Friday, January 28, 2005


The words resist erasure. The oldest and most stubborn form a thick crust of chattering rage. Cleaners have been bitten by words still quarrelling, and in one famous lawsuit a woman whose mop had been eaten and whose hand was badly mauled by a vicious row sought to bring the original antagonists to court.

The men responsible made their defence on the grounds that the words no longer belonged to them. Years had passed. Was it their fault if the city had failed to deal with its overheads? The judge ruled against the plaintiff but ordered the city to buy her a new mop. She was not satisfied, and was later found lining the chimneys of her accused with vitriol.

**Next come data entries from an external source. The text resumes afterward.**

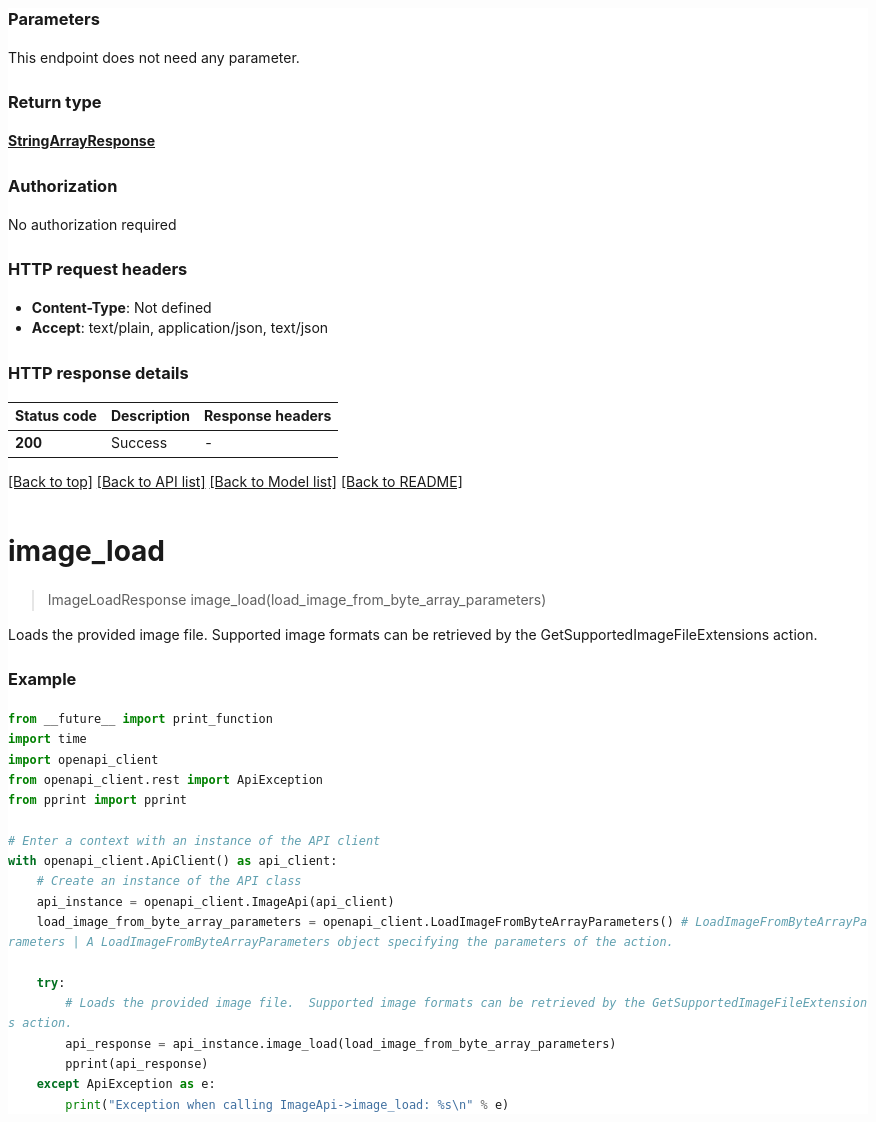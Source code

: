### Parameters
This endpoint does not need any parameter.

### Return type

[**StringArrayResponse**](StringArrayResponse.md)

### Authorization

No authorization required

### HTTP request headers

 - **Content-Type**: Not defined
 - **Accept**: text/plain, application/json, text/json

### HTTP response details
| Status code | Description | Response headers |
|-------------|-------------|------------------|
**200** | Success |  -  |

[[Back to top]](#) [[Back to API list]](../README.md#documentation-for-api-endpoints) [[Back to Model list]](../README.md#documentation-for-models) [[Back to README]](../README.md)

# **image_load**
> ImageLoadResponse image_load(load_image_from_byte_array_parameters)

Loads the provided image file.  Supported image formats can be retrieved by the GetSupportedImageFileExtensions action.

### Example

```python
from __future__ import print_function
import time
import openapi_client
from openapi_client.rest import ApiException
from pprint import pprint

# Enter a context with an instance of the API client
with openapi_client.ApiClient() as api_client:
    # Create an instance of the API class
    api_instance = openapi_client.ImageApi(api_client)
    load_image_from_byte_array_parameters = openapi_client.LoadImageFromByteArrayParameters() # LoadImageFromByteArrayParameters | A LoadImageFromByteArrayParameters object specifying the parameters of the action.

    try:
        # Loads the provided image file.  Supported image formats can be retrieved by the GetSupportedImageFileExtensions action.
        api_response = api_instance.image_load(load_image_from_byte_array_parameters)
        pprint(api_response)
    except ApiException as e:
        print("Exception when calling ImageApi->image_load: %s\n" % e)
```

I once accompanied a cleaner in a balloon and was amazed to hear, as the sights of the city dropped away, a faint murmuring like bees. The murmuring grew louder and louder till it sounded like the clamouring of birds, then like the deafening noise of schoolchildren let out for the holidays. She pointed with her mop and I saw a vibrating mass of many colours appear before us. We could no longer speak to each other and be heard.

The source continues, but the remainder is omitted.